Optical design tools can appear to overlap in capability, particularly when ray tracing is a shared feature. In practice, TracePro, RayViz, and OSLO are differentiated by the problems they are designed to solve and the stages of development they support. Understanding where these tools converge and where they diverge helps engineering teams select the appropriate software without unnecessary redundancy or analytical gaps.
Shared Concepts, Different Objectives
All three tools rely on ray-based optical analysis, but they apply it in fundamentally different ways. OSLO uses sequential ray tracing to evaluate imaging performance through a predefined sequence of optical surfaces. This approach is well suited for lens-based systems where the optical path is intentional and tightly controlled.
TracePro uses non-sequential Monte Carlo ray tracing, allowing rays to interact with any surface in a three-dimensional model based on physical intersection. This enables modeling of reflections, scattering, absorption, and stray light in complex optical and mechanical assemblies.
RayViz enables ray visualization directly within CAD models. Rather than performing detailed optical analysis, it provides visual insight into basic light paths during mechanical design.
While ray tracing is common to all three tools, their assumptions, outputs, and intended uses differ substantially.
Application Focus Defines the Boundaries
OSLO is centered on optical prescription design and optimization. It is most effective when controlling aberrations, refining lens parameters, and evaluating classical imaging metrics such as wavefront error and modulation transfer function. Its role is to define ideal optical performance.
TracePro focuses on system-level optical behavior. It is used to evaluate illumination distribution, stray light, scattering effects, and radiometric or photometric performance in systems where real geometry, materials, coatings, and surface finishes influence outcomes.
RayViz does not replace either approach. Its purpose is to provide early optical insight during mechanical design, allowing teams to identify potential issues before committing to detailed simulation or optimization.
Geometry Handling and Workflow Integration
Geometry representation further distinguishes these tools. OSLO uses parametric surface definitions optimized for precision lens design but not intended for complex mechanical assemblies. TracePro operates directly on detailed CAD geometry, enabling accurate modeling of housings, baffles, apertures, and enclosure surfaces that affect real-world performance.

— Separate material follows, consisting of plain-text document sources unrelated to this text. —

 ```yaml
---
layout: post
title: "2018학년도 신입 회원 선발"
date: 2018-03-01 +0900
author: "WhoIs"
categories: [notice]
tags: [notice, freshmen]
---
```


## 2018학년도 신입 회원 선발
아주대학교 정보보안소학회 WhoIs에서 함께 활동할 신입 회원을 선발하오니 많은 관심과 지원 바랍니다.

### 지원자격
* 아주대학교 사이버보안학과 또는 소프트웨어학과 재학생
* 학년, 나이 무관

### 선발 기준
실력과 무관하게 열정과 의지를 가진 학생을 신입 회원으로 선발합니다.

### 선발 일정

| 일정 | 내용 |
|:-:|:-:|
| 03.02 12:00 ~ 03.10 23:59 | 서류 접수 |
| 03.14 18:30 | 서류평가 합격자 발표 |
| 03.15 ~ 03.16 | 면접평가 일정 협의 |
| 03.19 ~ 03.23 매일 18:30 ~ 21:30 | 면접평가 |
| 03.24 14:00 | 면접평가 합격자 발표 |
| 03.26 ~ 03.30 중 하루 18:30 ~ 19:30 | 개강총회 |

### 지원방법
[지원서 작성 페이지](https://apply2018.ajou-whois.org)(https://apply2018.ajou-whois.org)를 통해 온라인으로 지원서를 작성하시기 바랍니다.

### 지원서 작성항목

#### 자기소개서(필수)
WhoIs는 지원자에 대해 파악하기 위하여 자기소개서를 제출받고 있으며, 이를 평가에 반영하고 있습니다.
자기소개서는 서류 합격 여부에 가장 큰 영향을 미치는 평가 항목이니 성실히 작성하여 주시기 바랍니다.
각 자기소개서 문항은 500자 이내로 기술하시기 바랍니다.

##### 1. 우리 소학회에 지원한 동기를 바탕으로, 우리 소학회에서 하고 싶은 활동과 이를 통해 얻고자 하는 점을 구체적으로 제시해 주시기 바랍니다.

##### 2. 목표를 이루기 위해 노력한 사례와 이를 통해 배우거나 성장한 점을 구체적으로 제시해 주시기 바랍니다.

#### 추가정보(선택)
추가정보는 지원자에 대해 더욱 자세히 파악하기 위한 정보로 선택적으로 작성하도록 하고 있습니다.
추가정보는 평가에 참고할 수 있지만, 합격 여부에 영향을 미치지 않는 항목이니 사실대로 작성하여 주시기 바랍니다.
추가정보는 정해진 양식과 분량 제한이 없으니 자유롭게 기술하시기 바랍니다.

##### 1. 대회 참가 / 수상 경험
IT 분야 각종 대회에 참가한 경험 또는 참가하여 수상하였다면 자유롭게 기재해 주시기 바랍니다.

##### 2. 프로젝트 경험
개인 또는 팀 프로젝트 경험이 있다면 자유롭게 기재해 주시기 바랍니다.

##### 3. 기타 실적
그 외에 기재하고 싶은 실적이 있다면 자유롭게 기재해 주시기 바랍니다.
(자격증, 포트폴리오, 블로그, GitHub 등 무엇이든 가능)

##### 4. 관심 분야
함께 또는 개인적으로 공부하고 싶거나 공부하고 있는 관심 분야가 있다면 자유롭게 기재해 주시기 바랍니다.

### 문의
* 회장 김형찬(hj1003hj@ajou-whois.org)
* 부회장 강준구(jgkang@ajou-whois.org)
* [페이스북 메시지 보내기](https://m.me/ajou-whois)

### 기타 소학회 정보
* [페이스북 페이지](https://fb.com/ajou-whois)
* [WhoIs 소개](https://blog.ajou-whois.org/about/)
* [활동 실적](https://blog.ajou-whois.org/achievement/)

RayViz operates entirely within SOLIDWORKS, allowing mechanical teams to evaluate how design decisions affect light propagation while geometry is still evolving. This supports rapid iteration without disrupting established CAD workflows.
How Results Are Applied
The outputs of these tools serve different purposes. OSLO informs optical prescription decisions and imaging performance tradeoffs. RayViz supports rapid iteration and communication between optical and mechanical teams. TracePro provides quantitative, system-level validation that supports engineering decisions, risk reduction, and design signoff.
Each tool answers a different class of questions, and their results are intended for different phases of development.
Complementary Use in Practice
In many workflows, these tools are used together. A lens may be designed and optimized in OSLO, integrated into a mechanical assembly using SOLIDWORKS and RayViz, and then analyzed in TracePro to evaluate illumination performance and stray light behavior. Each tool addresses a distinct layer of the problem, and substituting one for another typically results in incomplete analysis or inefficiencies.
Defining Clear Boundaries Improves Outcomes
By clearly separating optical prescription design, CAD-integrated validation, and full system simulation, engineering teams can deploy TracePro, RayViz, and OSLO where they provide the most value. This structured approach improves collaboration, reduces late-stage risk, and supports more reliable optical system development.